The next act was not long in developing. Simon had two more of Mr. Quarterstone's special, personal, private, exclusive lessons the next day, and two more the day after — Mr. Homer Quarterstone was no apostle of the old-fashioned idea of making haste slowly, and by getting in two lessons daily he was able to double his temporary income, which then chalked up at the very pleasing figure of two hundred dollars per diem, minus the overhead, of which the brassy blonde was not the smallest item. But this method of gingering up the flow of revenue also meant that its duration was reduced from ten days to five, and during a lull in the next day's first hour (Diction, Gesture and Facial Expression) he took the opportunity of pointing out that Success, while already certain, could never be too certain or too great, and therefore that a supplementary series of lessons in the Art and Technique of the Motion Picture, while involving only a brief delay, could only add to the magnitude of Mr.
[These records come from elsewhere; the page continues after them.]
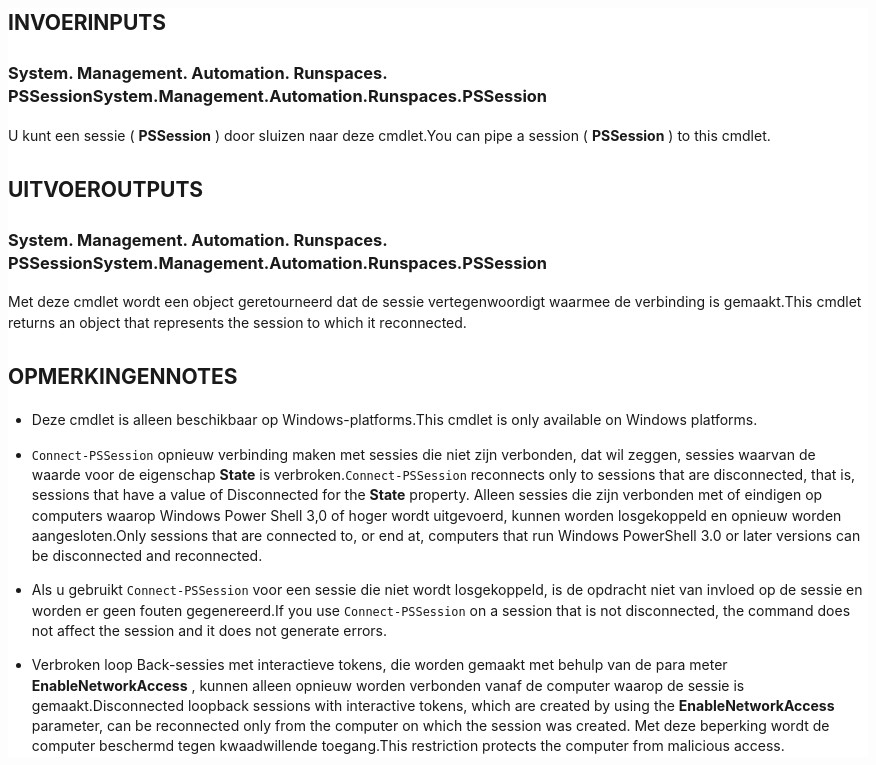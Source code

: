 ## <span data-ttu-id="3fa71-286">INVOER</span><span class="sxs-lookup"><span data-stu-id="3fa71-286">INPUTS</span></span>

### <span data-ttu-id="3fa71-287">System. Management. Automation. Runspaces. PSSession</span><span class="sxs-lookup"><span data-stu-id="3fa71-287">System.Management.Automation.Runspaces.PSSession</span></span>

<span data-ttu-id="3fa71-288">U kunt een sessie ( **PSSession** ) door sluizen naar deze cmdlet.</span><span class="sxs-lookup"><span data-stu-id="3fa71-288">You can pipe a session ( **PSSession** ) to this cmdlet.</span></span>

## <span data-ttu-id="3fa71-289">UITVOER</span><span class="sxs-lookup"><span data-stu-id="3fa71-289">OUTPUTS</span></span>

### <span data-ttu-id="3fa71-290">System. Management. Automation. Runspaces. PSSession</span><span class="sxs-lookup"><span data-stu-id="3fa71-290">System.Management.Automation.Runspaces.PSSession</span></span>

<span data-ttu-id="3fa71-291">Met deze cmdlet wordt een object geretourneerd dat de sessie vertegenwoordigt waarmee de verbinding is gemaakt.</span><span class="sxs-lookup"><span data-stu-id="3fa71-291">This cmdlet returns an object that represents the session to which it reconnected.</span></span>

## <span data-ttu-id="3fa71-292">OPMERKINGEN</span><span class="sxs-lookup"><span data-stu-id="3fa71-292">NOTES</span></span>

- <span data-ttu-id="3fa71-293">Deze cmdlet is alleen beschikbaar op Windows-platforms.</span><span class="sxs-lookup"><span data-stu-id="3fa71-293">This cmdlet is only available on Windows platforms.</span></span>

- <span data-ttu-id="3fa71-294">`Connect-PSSession` opnieuw verbinding maken met sessies die niet zijn verbonden, dat wil zeggen, sessies waarvan de waarde voor de eigenschap **State** is verbroken.</span><span class="sxs-lookup"><span data-stu-id="3fa71-294">`Connect-PSSession` reconnects only to sessions that are disconnected, that is, sessions that have a value of Disconnected for the **State** property.</span></span> <span data-ttu-id="3fa71-295">Alleen sessies die zijn verbonden met of eindigen op computers waarop Windows Power Shell 3,0 of hoger wordt uitgevoerd, kunnen worden losgekoppeld en opnieuw worden aangesloten.</span><span class="sxs-lookup"><span data-stu-id="3fa71-295">Only sessions that are connected to, or end at, computers that run Windows PowerShell 3.0 or later versions can be disconnected and reconnected.</span></span>

- <span data-ttu-id="3fa71-296">Als u gebruikt `Connect-PSSession` voor een sessie die niet wordt losgekoppeld, is de opdracht niet van invloed op de sessie en worden er geen fouten gegenereerd.</span><span class="sxs-lookup"><span data-stu-id="3fa71-296">If you use `Connect-PSSession` on a session that is not disconnected, the command does not affect the session and it does not generate errors.</span></span>

- <span data-ttu-id="3fa71-297">Verbroken loop Back-sessies met interactieve tokens, die worden gemaakt met behulp van de para meter **EnableNetworkAccess** , kunnen alleen opnieuw worden verbonden vanaf de computer waarop de sessie is gemaakt.</span><span class="sxs-lookup"><span data-stu-id="3fa71-297">Disconnected loopback sessions with interactive tokens, which are created by using the **EnableNetworkAccess** parameter, can be reconnected only from the computer on which the session was created.</span></span> <span data-ttu-id="3fa71-298">Met deze beperking wordt de computer beschermd tegen kwaadwillende toegang.</span><span class="sxs-lookup"><span data-stu-id="3fa71-298">This restriction protects the computer from malicious access.</span></span>
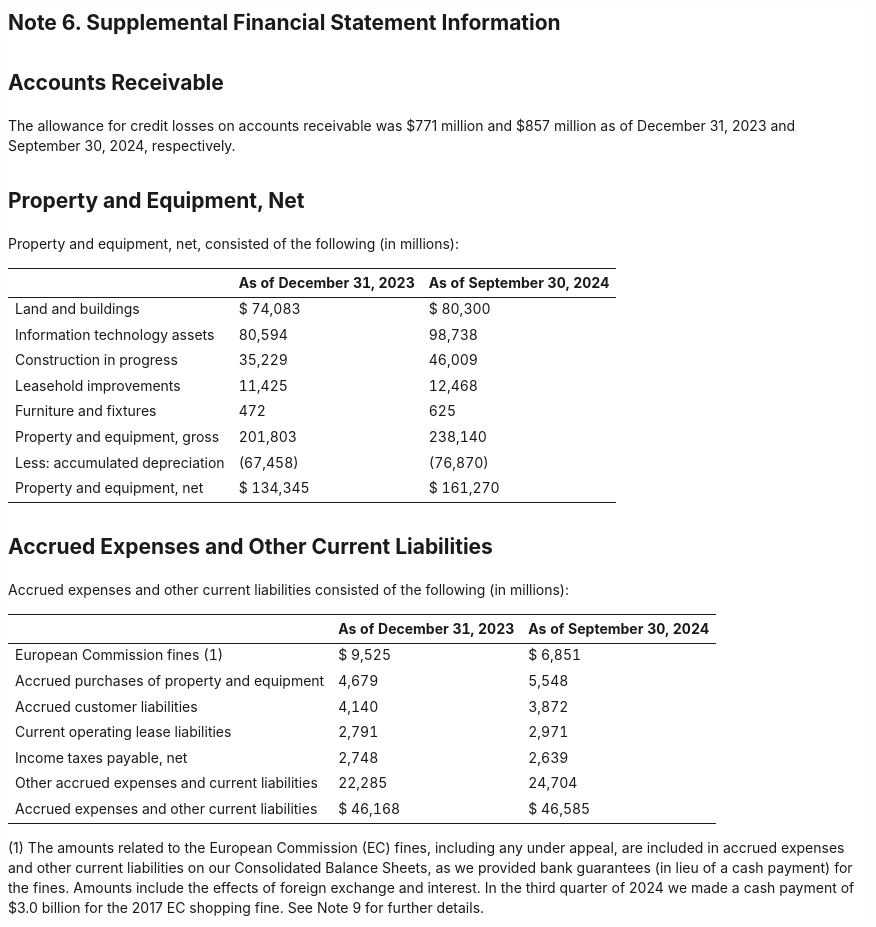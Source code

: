 ## Note 6.    Supplemental Financial Statement Information

## Accounts Receivable

The allowance for credit losses on accounts receivable was $771 million and $857 million as of December 31, 2023 and September 30, 2024, respectively.

## Property and Equipment, Net

Property and equipment, net, consisted of the following (in millions):

|                                | As of December 31, 2023   | As of September 30, 2024   |
|--------------------------------|---------------------------|----------------------------|
| Land and buildings             | $ 74,083                  | $ 80,300                   |
| Information technology assets  | 80,594                    | 98,738                     |
| Construction in progress       | 35,229                    | 46,009                     |
| Leasehold improvements         | 11,425                    | 12,468                     |
| Furniture and fixtures         | 472                       | 625                        |
| Property and equipment, gross  | 201,803                   | 238,140                    |
| Less: accumulated depreciation | (67,458)                  | (76,870)                   |
| Property and equipment, net    | $ 134,345                 | $ 161,270                  |

## Accrued Expenses and Other Current Liabilities

Accrued expenses and other current liabilities consisted of the following (in millions):

|                                                | As of December 31, 2023   | As of September 30, 2024   |
|------------------------------------------------|---------------------------|----------------------------|
| European Commission fines (1)                  | $ 9,525                   | $ 6,851                    |
| Accrued purchases of property and equipment    | 4,679                     | 5,548                      |
| Accrued customer liabilities                   | 4,140                     | 3,872                      |
| Current operating lease liabilities            | 2,791                     | 2,971                      |
| Income taxes payable, net                      | 2,748                     | 2,639                      |
| Other accrued expenses and current liabilities | 22,285                    | 24,704                     |
| Accrued expenses and other current liabilities | $ 46,168                  | $ 46,585                   |

(1) The  amounts  related  to  the  European  Commission  (EC)  fines,  including  any  under  appeal,  are  included  in  accrued expenses and other current liabilities on our Consolidated Balance Sheets, as we provided bank guarantees (in lieu of a cash payment) for the fines. Amounts include the effects of foreign exchange and interest. In the third quarter of 2024 we made a cash payment of $3.0 billion for the 2017 EC shopping fine. See Note 9 for further details.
Tombs's ultimate inevitable triumph.

On this argument, for the first time, Mr. Tombs disagreed.

"I want to see for myself whether I've mastered the first lessons," he said. "If I could get a small part in a play, just to try myself out…"

He was distressingly obstinate, and Mr. Quarterstone, either because he convinced himself that it would only be a waste of time, or because another approach to his pupil's remaining nineteen thousand dollars seemed just as simple, finally yielded. He made an excuse to leave the studio for a few minutes, and Simon knew that the next development was on its way.